Iran : Trump souffle le chaud et le froid tandis que la répression continue
Alors que le bilan des manifestations dépasse les 500 morts selon les ONG, Washington évoque une possible reprise du dialogue tout en maintenant la menace d'une intervention militaire sur un Téhéran au bord de l'asphyxie
Par Fayçal El Amrani
La crise iranienne entre dans une phase critique et imprévisible. Ce dimanche, Donald Trump a créé la surprise depuis Air Force One. En effet, le président américain a affirmé que les dirigeants iraniens sollicitent désormais des négociations pour sortir de l’impasse. Toutefois, le locataire de la Maison Blanche garde toutes les options sur la table. Il a averti que Washington pourrait « agir avant toute rencontre », laissant planer le spectre d’une frappe militaire face à la brutalité de la répression en cours.

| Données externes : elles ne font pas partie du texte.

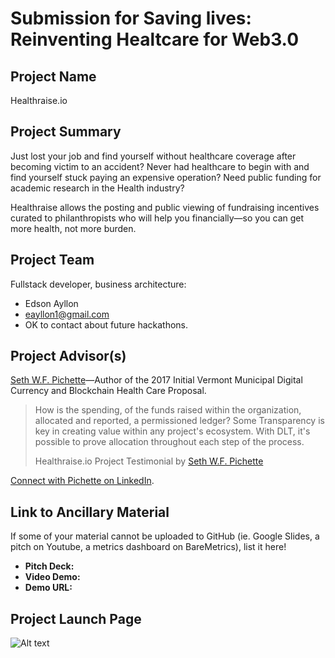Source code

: # Submission for Saving lives: Reinventing Healtcare for Web3.0

## Project Name

Healthraise.io

## Project Summary

Just lost your job and find yourself without healthcare coverage after becoming victim to an accident? Never had healthcare to begin with and find yourself stuck paying an expensive operation? Need public funding for academic research in the Health industry?

Healthraise allows the posting and public viewing of fundraising incentives curated to philanthropists who will help you financially&mdash;so you can get more health, not more burden.

## Project Team

Fullstack developer, business architecture:
* Edson Ayllon
* eayllon1@gmail.com
* OK to contact about future hackathons.

## Project Advisor(s)

[Seth W.F. Pichette](https://www.linkedin.com/in/seth-w-f-pichette-36b12b94/)&mdash;Author of the 2017 Initial Vermont Municipal Digital Currency and Blockchain Health Care Proposal.

> How is the spending, of the funds raised within the organization, allocated and reported, a permissioned ledger? Some Transparency is key in creating value within any project's ecosystem. With DLT, it's possible to prove allocation throughout each step of the process.
>
> Healthraise.io Project Testimonial by [Seth W.F. Pichette](https://www.linkedin.com/in/seth-w-f-pichette-36b12b94/)

[Connect with Pichette on LinkedIn](https://www.linkedin.com/in/seth-w-f-pichette-36b12b94/).

## Link to Ancillary Material
If some of your material cannot be uploaded to GitHub (ie. Google Slides, a pitch on Youtube, a metrics dashboard on BareMetrics), list it here!

- **Pitch Deck:**
- **Video Demo:**
- **Demo URL:**

## Project Launch Page

![Alt text](./documentation/health.gif)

Un bilan humain effroyable sous blackout
Sur le terrain, la situation humanitaire se dégrade dramatiquement. L’ONG Iran Human Rights, basée en Norvège, recense désormais au moins 500 morts depuis le début du soulèvement il y a deux semaines. Pourtant, ce chiffre pourrait être bien inférieur à la réalité. Car le régime impose un blackout numérique quasi total, qualifié par l’organisme de surveillance NetBlocks de menace directe pour la sécurité des citoyens.
Ce mouvement, initialement déclenché par l’inflation et la vie chère, a opéré une mutation politique radicale. Désormais, les slogans visent directement le cœur du système de l’ayatollah Ali Khamenei. Face à cette fronde, les hôpitaux de la capitale sont saturés. Selon le Centre pour les droits humains en Iran, les médecins font face à des pénuries de sang et soignent des blessures par balles ciblées, témoignant de la violence de la riposte sécuritaire.
Le régime contre-attaque, l’économie sombre
Pour sa part, le pouvoir iranien tente de reprendre la main par la rhétorique. Le président Masoud Pezeshkian a décrété trois jours de deuil national et qualifié les victimes de « martyrs », attribuant les violences à des « terroristes urbains ». Il a également appelé ses partisans à une « marche nationale de résistance » pour contrer ce qu’il décrit comme des fauteurs de troubles.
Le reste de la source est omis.